Q: Why is the U.S. supporting the Kurds especially as the Iraqi Kurds plan to hold an independence referendum in autumn and the Syrian Kurds have raised the Kurdish flag in the cities they have conquered?

A: The U.S. supports many Kurdish groups with competing goals and alliances. Washington’s primary concern is simply to control as much territory as possible through friendly militias. There is no consensus in Washington on how to deal with Kurdish political demands. Kurdish leaders are unlikely to unite behind a single project of nationhood and they trust no great power to provide consistent support. 

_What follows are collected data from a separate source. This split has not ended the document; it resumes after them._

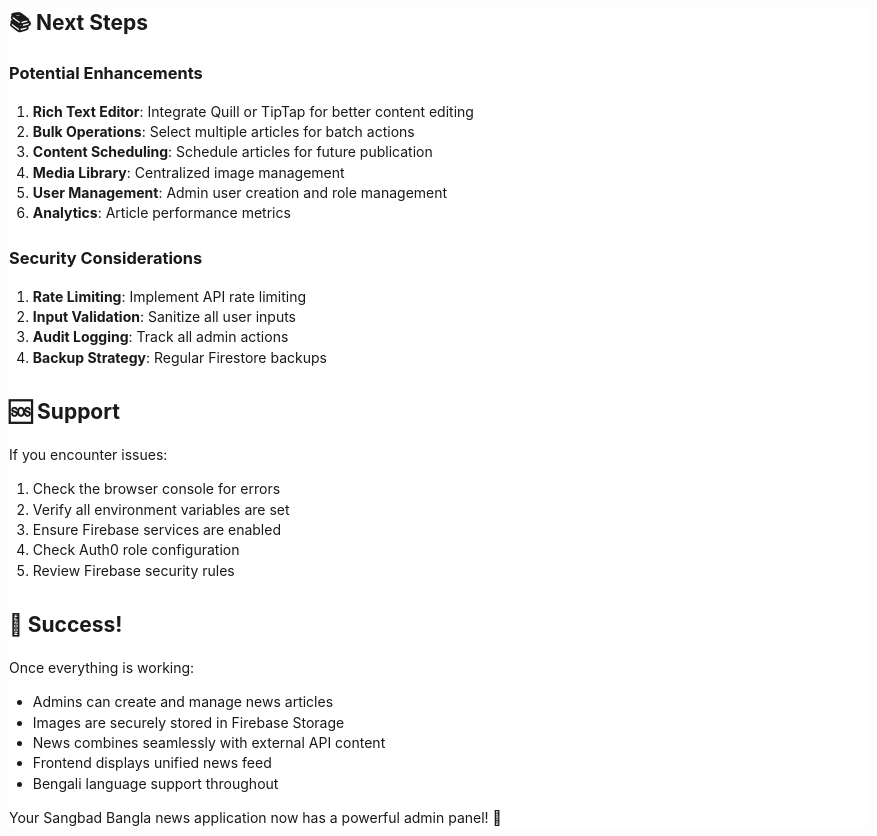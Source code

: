 ## 📚 Next Steps

### Potential Enhancements

1. **Rich Text Editor**: Integrate Quill or TipTap for better content editing
2. **Bulk Operations**: Select multiple articles for batch actions
3. **Content Scheduling**: Schedule articles for future publication
4. **Media Library**: Centralized image management
5. **User Management**: Admin user creation and role management
6. **Analytics**: Article performance metrics

### Security Considerations

1. **Rate Limiting**: Implement API rate limiting
2. **Input Validation**: Sanitize all user inputs
3. **Audit Logging**: Track all admin actions
4. **Backup Strategy**: Regular Firestore backups

## 🆘 Support

If you encounter issues:

1. Check the browser console for errors
2. Verify all environment variables are set
3. Ensure Firebase services are enabled
4. Check Auth0 role configuration
5. Review Firebase security rules

## 🎉 Success!

Once everything is working:

- Admins can create and manage news articles
- Images are securely stored in Firebase Storage
- News combines seamlessly with external API content
- Frontend displays unified news feed
- Bengali language support throughout

Your Sangbad Bangla news application now has a powerful admin panel! 🚀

“There is no consensus in Washington on how to deal with Kurdish political demands.”Q: The U.S. is neglecting its traditional ally Turkey which is strongly opposed to establishment of an independent Kurdish country. What great plans do Americans have in mind about playing with the Kurdish card?
 
A: The Americans have no “great plan” concerning the Kurds. Turkey’s worry is not that the U.S. will create an independent Kurdistan, but that it will embolden Kurdish militias and separatists to escalate attacks across the country, spreading to all of the major cities and undermining confidence in the ruling party.  
 
Q: What are the Kurds’ aims in seeking closer ties with the United States? 
 
A: Kurds are divided into many factions with overlapping territorial aspirations and conflicting social agendas. These divisions make Kurdish groups susceptible to manipulation by would-be patrons in many countries who want to benefit from Kurdish discontent without empowering any particular faction too much. This leads to repeated cycles of making and breaking quasi-alliances with multiple great powers and regional states. The U.S. is merely one of many partners in this ongoing dance.